Your instructions: Please retype every record below exactly, leaving the pictures out.

Given records Block Start

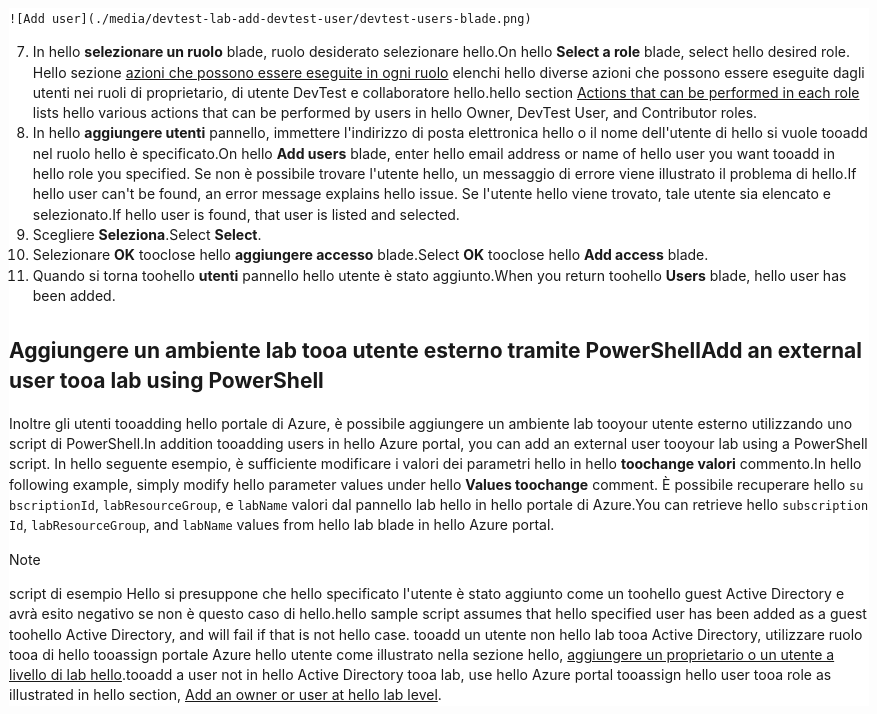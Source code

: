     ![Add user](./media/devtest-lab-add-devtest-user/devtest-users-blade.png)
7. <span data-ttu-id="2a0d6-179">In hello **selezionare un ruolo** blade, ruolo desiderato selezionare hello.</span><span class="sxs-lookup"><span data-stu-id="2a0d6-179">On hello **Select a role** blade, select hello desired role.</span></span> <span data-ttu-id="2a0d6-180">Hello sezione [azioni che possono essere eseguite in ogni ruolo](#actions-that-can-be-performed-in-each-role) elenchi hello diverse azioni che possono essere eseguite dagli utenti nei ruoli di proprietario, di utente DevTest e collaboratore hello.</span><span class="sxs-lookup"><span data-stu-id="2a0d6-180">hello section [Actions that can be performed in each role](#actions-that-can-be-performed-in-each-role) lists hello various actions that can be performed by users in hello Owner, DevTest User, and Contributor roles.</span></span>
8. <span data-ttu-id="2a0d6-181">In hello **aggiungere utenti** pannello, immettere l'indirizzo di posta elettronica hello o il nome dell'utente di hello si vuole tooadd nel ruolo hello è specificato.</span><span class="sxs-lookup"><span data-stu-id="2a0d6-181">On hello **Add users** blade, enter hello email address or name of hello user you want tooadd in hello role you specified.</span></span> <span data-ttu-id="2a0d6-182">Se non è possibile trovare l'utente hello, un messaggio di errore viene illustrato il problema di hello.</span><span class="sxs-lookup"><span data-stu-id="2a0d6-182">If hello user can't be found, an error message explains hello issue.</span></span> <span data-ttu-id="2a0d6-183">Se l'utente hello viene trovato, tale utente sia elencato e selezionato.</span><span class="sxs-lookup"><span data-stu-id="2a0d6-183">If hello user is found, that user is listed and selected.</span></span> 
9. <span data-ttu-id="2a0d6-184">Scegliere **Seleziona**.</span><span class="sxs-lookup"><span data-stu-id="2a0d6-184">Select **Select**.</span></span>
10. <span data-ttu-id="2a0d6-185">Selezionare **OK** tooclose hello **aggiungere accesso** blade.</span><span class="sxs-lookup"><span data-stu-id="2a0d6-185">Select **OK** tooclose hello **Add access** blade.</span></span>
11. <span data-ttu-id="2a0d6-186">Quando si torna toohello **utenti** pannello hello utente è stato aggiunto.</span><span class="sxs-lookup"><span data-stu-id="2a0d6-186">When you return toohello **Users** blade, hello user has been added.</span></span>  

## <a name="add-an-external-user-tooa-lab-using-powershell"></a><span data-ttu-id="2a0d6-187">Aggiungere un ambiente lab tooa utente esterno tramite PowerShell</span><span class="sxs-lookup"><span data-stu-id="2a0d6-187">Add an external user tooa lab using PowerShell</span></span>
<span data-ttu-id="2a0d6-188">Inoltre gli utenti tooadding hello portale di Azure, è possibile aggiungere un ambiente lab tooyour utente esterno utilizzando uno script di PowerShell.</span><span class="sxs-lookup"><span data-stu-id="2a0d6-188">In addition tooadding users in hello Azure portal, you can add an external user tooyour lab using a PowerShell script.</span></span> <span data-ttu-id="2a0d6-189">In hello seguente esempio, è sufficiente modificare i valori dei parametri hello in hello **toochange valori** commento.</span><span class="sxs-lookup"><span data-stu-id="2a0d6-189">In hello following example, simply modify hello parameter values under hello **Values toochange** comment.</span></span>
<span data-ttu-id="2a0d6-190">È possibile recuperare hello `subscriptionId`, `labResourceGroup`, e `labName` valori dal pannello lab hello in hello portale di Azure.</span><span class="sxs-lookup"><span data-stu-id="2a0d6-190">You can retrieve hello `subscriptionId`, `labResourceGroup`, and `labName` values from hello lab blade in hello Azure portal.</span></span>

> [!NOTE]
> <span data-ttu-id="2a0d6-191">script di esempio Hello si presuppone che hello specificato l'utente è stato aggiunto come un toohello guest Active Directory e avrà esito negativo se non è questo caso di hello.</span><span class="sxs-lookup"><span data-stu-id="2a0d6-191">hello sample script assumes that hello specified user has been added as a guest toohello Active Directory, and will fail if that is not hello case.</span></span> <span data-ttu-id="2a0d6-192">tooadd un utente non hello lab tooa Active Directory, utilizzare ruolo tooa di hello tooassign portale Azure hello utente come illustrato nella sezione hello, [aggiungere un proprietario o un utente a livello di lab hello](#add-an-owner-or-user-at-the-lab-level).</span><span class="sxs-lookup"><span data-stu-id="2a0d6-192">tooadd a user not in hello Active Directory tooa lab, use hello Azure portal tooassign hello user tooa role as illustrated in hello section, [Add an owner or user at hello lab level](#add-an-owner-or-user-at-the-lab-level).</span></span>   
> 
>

Given records Block End

Result for this task:
Source code

:     ![Add user](./media/devtest-lab-add-devtest-user/devtest-users-blade.png)
7. <span data-ttu-id="2a0d6-179">In hello **selezionare un ruolo** blade, ruolo desiderato selezionare hello.</span><span class="sxs-lookup"><span data-stu-id="2a0d6-179">On hello **Select a role** blade, select hello desired role.</span></span> <span data-ttu-id="2a0d6-180">Hello sezione [azioni che possono essere eseguite in ogni ruolo](#actions-that-can-be-performed-in-each-role) elenchi hello diverse azioni che possono essere eseguite dagli utenti nei ruoli di proprietario, di utente DevTest e collaboratore hello.</span><span class="sxs-lookup"><span data-stu-id="2a0d6-180">hello section [Actions that can be performed in each role](#actions-that-can-be-performed-in-each-role) lists hello various actions that can be performed by users in hello Owner, DevTest User, and Contributor roles.</span></span>
8. <span data-ttu-id="2a0d6-181">In hello **aggiungere utenti** pannello, immettere l'indirizzo di posta elettronica hello o il nome dell'utente di hello si vuole tooadd nel ruolo hello è specificato.</span><span class="sxs-lookup"><span data-stu-id="2a0d6-181">On hello **Add users** blade, enter hello email address or name of hello user you want tooadd in hello role you specified.</span></span> <span data-ttu-id="2a0d6-182">Se non è possibile trovare l'utente hello, un messaggio di errore viene illustrato il problema di hello.</span><span class="sxs-lookup"><span data-stu-id="2a0d6-182">If hello user can't be found, an error message explains hello issue.</span></span> <span data-ttu-id="2a0d6-183">Se l'utente hello viene trovato, tale utente sia elencato e selezionato.</span><span class="sxs-lookup"><span data-stu-id="2a0d6-183">If hello user is found, that user is listed and selected.</span></span> 
9. <span data-ttu-id="2a0d6-184">Scegliere **Seleziona**.</span><span class="sxs-lookup"><span data-stu-id="2a0d6-184">Select **Select**.</span></span>
10. <span data-ttu-id="2a0d6-185">Selezionare **OK** tooclose hello **aggiungere accesso** blade.</span><span class="sxs-lookup"><span data-stu-id="2a0d6-185">Select **OK** tooclose hello **Add access** blade.</span></span>
11. <span data-ttu-id="2a0d6-186">Quando si torna toohello **utenti** pannello hello utente è stato aggiunto.</span><span class="sxs-lookup"><span data-stu-id="2a0d6-186">When you return toohello **Users** blade, hello user has been added.</span></span>  

## <a name="add-an-external-user-tooa-lab-using-powershell"></a><span data-ttu-id="2a0d6-187">Aggiungere un ambiente lab tooa utente esterno tramite PowerShell</span><span class="sxs-lookup"><span data-stu-id="2a0d6-187">Add an external user tooa lab using PowerShell</span></span>
<span data-ttu-id="2a0d6-188">Inoltre gli utenti tooadding hello portale di Azure, è possibile aggiungere un ambiente lab tooyour utente esterno utilizzando uno script di PowerShell.</span><span class="sxs-lookup"><span data-stu-id="2a0d6-188">In addition tooadding users in hello Azure portal, you can add an external user tooyour lab using a PowerShell script.</span></span> <span data-ttu-id="2a0d6-189">In hello seguente esempio, è sufficiente modificare i valori dei parametri hello in hello **toochange valori** commento.</span><span class="sxs-lookup"><span data-stu-id="2a0d6-189">In hello following example, simply modify hello parameter values under hello **Values toochange** comment.</span></span>
<span data-ttu-id="2a0d6-190">È possibile recuperare hello `subscriptionId`, `labResourceGroup`, e `labName` valori dal pannello lab hello in hello portale di Azure.</span><span class="sxs-lookup"><span data-stu-id="2a0d6-190">You can retrieve hello `subscriptionId`, `labResourceGroup`, and `labName` values from hello lab blade in hello Azure portal.</span></span>

> [!NOTE]
> <span data-ttu-id="2a0d6-191">script di esempio Hello si presuppone che hello specificato l'utente è stato aggiunto come un toohello guest Active Directory e avrà esito negativo se non è questo caso di hello.</span><span class="sxs-lookup"><span data-stu-id="2a0d6-191">hello sample script assumes that hello specified user has been added as a guest toohello Active Directory, and will fail if that is not hello case.</span></span> <span data-ttu-id="2a0d6-192">tooadd un utente non hello lab tooa Active Directory, utilizzare ruolo tooa di hello tooassign portale Azure hello utente come illustrato nella sezione hello, [aggiungere un proprietario o un utente a livello di lab hello](#add-an-owner-or-user-at-the-lab-level).</span><span class="sxs-lookup"><span data-stu-id="2a0d6-192">tooadd a user not in hello Active Directory tooa lab, use hello Azure portal tooassign hello user tooa role as illustrated in hello section, [Add an owner or user at hello lab level](#add-an-owner-or-user-at-the-lab-level).</span></span>   
> 
>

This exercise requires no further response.